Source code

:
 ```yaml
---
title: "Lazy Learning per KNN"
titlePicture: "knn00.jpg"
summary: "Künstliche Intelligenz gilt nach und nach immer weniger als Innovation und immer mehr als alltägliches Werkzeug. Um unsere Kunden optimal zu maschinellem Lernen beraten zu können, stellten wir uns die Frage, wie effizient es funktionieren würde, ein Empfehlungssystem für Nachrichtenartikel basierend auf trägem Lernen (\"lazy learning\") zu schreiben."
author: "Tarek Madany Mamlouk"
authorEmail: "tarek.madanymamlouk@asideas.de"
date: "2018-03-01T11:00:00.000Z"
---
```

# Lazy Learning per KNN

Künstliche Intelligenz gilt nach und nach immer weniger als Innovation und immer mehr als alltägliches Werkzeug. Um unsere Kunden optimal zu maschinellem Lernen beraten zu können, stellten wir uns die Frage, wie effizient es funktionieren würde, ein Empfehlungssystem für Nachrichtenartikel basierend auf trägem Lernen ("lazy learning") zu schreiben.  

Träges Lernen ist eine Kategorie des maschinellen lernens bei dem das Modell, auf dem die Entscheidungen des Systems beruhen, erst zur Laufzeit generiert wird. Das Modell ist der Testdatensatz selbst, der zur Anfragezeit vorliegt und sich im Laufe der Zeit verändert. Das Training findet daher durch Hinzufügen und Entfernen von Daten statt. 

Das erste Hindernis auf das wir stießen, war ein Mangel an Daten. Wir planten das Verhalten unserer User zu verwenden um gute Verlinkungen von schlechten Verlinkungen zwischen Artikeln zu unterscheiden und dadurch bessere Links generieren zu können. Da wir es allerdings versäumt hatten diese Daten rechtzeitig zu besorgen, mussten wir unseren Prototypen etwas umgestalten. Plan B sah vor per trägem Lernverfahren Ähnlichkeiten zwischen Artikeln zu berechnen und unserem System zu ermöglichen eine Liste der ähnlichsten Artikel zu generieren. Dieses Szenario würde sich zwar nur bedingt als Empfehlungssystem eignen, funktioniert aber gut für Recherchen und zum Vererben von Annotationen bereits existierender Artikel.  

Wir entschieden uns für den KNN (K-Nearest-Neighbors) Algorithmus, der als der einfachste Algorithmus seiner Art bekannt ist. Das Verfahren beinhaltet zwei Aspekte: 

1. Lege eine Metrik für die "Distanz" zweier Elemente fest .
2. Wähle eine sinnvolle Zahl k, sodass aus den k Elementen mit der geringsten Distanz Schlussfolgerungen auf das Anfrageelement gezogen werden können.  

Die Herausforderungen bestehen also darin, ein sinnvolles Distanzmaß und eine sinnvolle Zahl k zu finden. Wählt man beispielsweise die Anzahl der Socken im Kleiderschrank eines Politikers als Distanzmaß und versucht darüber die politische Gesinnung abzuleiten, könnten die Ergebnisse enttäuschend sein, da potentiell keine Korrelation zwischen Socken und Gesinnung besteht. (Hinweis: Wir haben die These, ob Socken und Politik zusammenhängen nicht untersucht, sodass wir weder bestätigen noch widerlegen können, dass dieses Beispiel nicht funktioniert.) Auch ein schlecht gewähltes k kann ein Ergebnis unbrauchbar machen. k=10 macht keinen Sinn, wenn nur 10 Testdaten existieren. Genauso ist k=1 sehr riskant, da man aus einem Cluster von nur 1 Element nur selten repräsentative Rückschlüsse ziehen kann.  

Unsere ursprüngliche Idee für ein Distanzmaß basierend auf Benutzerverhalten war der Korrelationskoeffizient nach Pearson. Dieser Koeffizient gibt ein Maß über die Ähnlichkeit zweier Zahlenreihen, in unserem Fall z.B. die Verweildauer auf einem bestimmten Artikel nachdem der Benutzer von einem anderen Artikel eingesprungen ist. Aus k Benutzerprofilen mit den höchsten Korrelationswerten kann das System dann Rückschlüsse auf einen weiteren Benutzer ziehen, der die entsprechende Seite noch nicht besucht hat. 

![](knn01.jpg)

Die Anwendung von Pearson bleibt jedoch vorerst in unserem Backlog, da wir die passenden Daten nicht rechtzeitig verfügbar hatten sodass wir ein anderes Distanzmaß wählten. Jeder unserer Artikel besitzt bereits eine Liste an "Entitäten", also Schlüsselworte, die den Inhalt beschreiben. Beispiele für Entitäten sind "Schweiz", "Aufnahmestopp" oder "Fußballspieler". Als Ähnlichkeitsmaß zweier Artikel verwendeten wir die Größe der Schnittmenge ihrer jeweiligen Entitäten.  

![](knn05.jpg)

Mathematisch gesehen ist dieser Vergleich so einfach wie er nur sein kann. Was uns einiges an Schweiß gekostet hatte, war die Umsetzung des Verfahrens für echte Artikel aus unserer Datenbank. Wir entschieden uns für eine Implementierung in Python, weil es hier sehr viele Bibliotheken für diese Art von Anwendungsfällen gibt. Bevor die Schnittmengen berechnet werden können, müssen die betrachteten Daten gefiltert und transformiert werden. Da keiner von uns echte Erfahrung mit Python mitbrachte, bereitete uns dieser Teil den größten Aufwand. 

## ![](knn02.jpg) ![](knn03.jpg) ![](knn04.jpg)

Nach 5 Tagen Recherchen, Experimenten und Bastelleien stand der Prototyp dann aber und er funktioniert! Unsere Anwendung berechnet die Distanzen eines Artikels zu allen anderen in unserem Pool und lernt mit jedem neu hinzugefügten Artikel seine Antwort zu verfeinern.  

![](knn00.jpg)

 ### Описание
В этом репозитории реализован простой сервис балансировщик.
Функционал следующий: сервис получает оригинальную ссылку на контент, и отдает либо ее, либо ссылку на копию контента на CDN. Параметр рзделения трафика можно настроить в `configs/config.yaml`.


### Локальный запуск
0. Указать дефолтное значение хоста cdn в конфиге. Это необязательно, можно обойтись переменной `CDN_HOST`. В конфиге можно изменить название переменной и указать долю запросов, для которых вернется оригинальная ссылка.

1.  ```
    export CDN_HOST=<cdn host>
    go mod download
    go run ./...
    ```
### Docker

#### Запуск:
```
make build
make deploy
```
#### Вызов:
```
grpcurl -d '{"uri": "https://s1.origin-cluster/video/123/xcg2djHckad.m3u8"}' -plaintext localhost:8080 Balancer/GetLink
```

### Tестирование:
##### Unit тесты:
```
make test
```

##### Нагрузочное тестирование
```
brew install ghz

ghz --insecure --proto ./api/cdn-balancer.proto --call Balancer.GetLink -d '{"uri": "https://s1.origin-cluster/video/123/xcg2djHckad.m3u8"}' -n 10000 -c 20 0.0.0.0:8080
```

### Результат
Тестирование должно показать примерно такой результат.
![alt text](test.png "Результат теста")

**Exercise instructions**
Would you please reproduce the entries above word for word?

**Written solution**
Source code

:
 ```yaml
---
title: "Lazy Learning per KNN"
titlePicture: "knn00.jpg"
summary: "Künstliche Intelligenz gilt nach und nach immer weniger als Innovation und immer mehr als alltägliches Werkzeug. Um unsere Kunden optimal zu maschinellem Lernen beraten zu können, stellten wir uns die Frage, wie effizient es funktionieren würde, ein Empfehlungssystem für Nachrichtenartikel basierend auf trägem Lernen (\"lazy learning\") zu schreiben."
author: "Tarek Madany Mamlouk"
authorEmail: "tarek.madanymamlouk@asideas.de"
date: "2018-03-01T11:00:00.000Z"
---
```

# Lazy Learning per KNN

Künstliche Intelligenz gilt nach und nach immer weniger als Innovation und immer mehr als alltägliches Werkzeug. Um unsere Kunden optimal zu maschinellem Lernen beraten zu können, stellten wir uns die Frage, wie effizient es funktionieren würde, ein Empfehlungssystem für Nachrichtenartikel basierend auf trägem Lernen ("lazy learning") zu schreiben.  

Träges Lernen ist eine Kategorie des maschinellen lernens bei dem das Modell, auf dem die Entscheidungen des Systems beruhen, erst zur Laufzeit generiert wird. Das Modell ist der Testdatensatz selbst, der zur Anfragezeit vorliegt und sich im Laufe der Zeit verändert. Das Training findet daher durch Hinzufügen und Entfernen von Daten statt. 

Das erste Hindernis auf das wir stießen, war ein Mangel an Daten. Wir planten das Verhalten unserer User zu verwenden um gute Verlinkungen von schlechten Verlinkungen zwischen Artikeln zu unterscheiden und dadurch bessere Links generieren zu können. Da wir es allerdings versäumt hatten diese Daten rechtzeitig zu besorgen, mussten wir unseren Prototypen etwas umgestalten. Plan B sah vor per trägem Lernverfahren Ähnlichkeiten zwischen Artikeln zu berechnen und unserem System zu ermöglichen eine Liste der ähnlichsten Artikel zu generieren. Dieses Szenario würde sich zwar nur bedingt als Empfehlungssystem eignen, funktioniert aber gut für Recherchen und zum Vererben von Annotationen bereits existierender Artikel.  

Wir entschieden uns für den KNN (K-Nearest-Neighbors) Algorithmus, der als der einfachste Algorithmus seiner Art bekannt ist. Das Verfahren beinhaltet zwei Aspekte: 

1. Lege eine Metrik für die "Distanz" zweier Elemente fest .
2. Wähle eine sinnvolle Zahl k, sodass aus den k Elementen mit der geringsten Distanz Schlussfolgerungen auf das Anfrageelement gezogen werden können.  

Die Herausforderungen bestehen also darin, ein sinnvolles Distanzmaß und eine sinnvolle Zahl k zu finden. Wählt man beispielsweise die Anzahl der Socken im Kleiderschrank eines Politikers als Distanzmaß und versucht darüber die politische Gesinnung abzuleiten, könnten die Ergebnisse enttäuschend sein, da potentiell keine Korrelation zwischen Socken und Gesinnung besteht. (Hinweis: Wir haben die These, ob Socken und Politik zusammenhängen nicht untersucht, sodass wir weder bestätigen noch widerlegen können, dass dieses Beispiel nicht funktioniert.) Auch ein schlecht gewähltes k kann ein Ergebnis unbrauchbar machen. k=10 macht keinen Sinn, wenn nur 10 Testdaten existieren. Genauso ist k=1 sehr riskant, da man aus einem Cluster von nur 1 Element nur selten repräsentative Rückschlüsse ziehen kann.  

Unsere ursprüngliche Idee für ein Distanzmaß basierend auf Benutzerverhalten war der Korrelationskoeffizient nach Pearson. Dieser Koeffizient gibt ein Maß über die Ähnlichkeit zweier Zahlenreihen, in unserem Fall z.B. die Verweildauer auf einem bestimmten Artikel nachdem der Benutzer von einem anderen Artikel eingesprungen ist. Aus k Benutzerprofilen mit den höchsten Korrelationswerten kann das System dann Rückschlüsse auf einen weiteren Benutzer ziehen, der die entsprechende Seite noch nicht besucht hat. 

![](knn01.jpg)

Die Anwendung von Pearson bleibt jedoch vorerst in unserem Backlog, da wir die passenden Daten nicht rechtzeitig verfügbar hatten sodass wir ein anderes Distanzmaß wählten. Jeder unserer Artikel besitzt bereits eine Liste an "Entitäten", also Schlüsselworte, die den Inhalt beschreiben. Beispiele für Entitäten sind "Schweiz", "Aufnahmestopp" oder "Fußballspieler". Als Ähnlichkeitsmaß zweier Artikel verwendeten wir die Größe der Schnittmenge ihrer jeweiligen Entitäten.  

![](knn05.jpg)

Mathematisch gesehen ist dieser Vergleich so einfach wie er nur sein kann. Was uns einiges an Schweiß gekostet hatte, war die Umsetzung des Verfahrens für echte Artikel aus unserer Datenbank. Wir entschieden uns für eine Implementierung in Python, weil es hier sehr viele Bibliotheken für diese Art von Anwendungsfällen gibt. Bevor die Schnittmengen berechnet werden können, müssen die betrachteten Daten gefiltert und transformiert werden. Da keiner von uns echte Erfahrung mit Python mitbrachte, bereitete uns dieser Teil den größten Aufwand. 

## ![](knn02.jpg) ![](knn03.jpg) ![](knn04.jpg)

Nach 5 Tagen Recherchen, Experimenten und Bastelleien stand der Prototyp dann aber und er funktioniert! Unsere Anwendung berechnet die Distanzen eines Artikels zu allen anderen in unserem Pool und lernt mit jedem neu hinzugefügten Artikel seine Antwort zu verfeinern.  

![](knn00.jpg)

 ### Описание
В этом репозитории реализован простой сервис балансировщик.
Функционал следующий: сервис получает оригинальную ссылку на контент, и отдает либо ее, либо ссылку на копию контента на CDN. Параметр рзделения трафика можно настроить в `configs/config.yaml`.


### Локальный запуск
0. Указать дефолтное значение хоста cdn в конфиге. Это необязательно, можно обойтись переменной `CDN_HOST`. В конфиге можно изменить название переменной и указать долю запросов, для которых вернется оригинальная ссылка.

1.  ```
    export CDN_HOST=<cdn host>
    go mod download
    go run ./...
    ```
### Docker

#### Запуск:
```
make build
make deploy
```
#### Вызов:
```
grpcurl -d '{"uri": "https://s1.origin-cluster/video/123/xcg2djHckad.m3u8"}' -plaintext localhost:8080 Balancer/GetLink
```

### Tестирование:
##### Unit тесты:
```
make test
```

##### Нагрузочное тестирование
```
brew install ghz

ghz --insecure --proto ./api/cdn-balancer.proto --call Balancer.GetLink -d '{"uri": "https://s1.origin-cluster/video/123/xcg2djHckad.m3u8"}' -n 10000 -c 20 0.0.0.0:8080
```

### Результат
Тестирование должно показать примерно такой результат.
![alt text](test.png "Результат теста")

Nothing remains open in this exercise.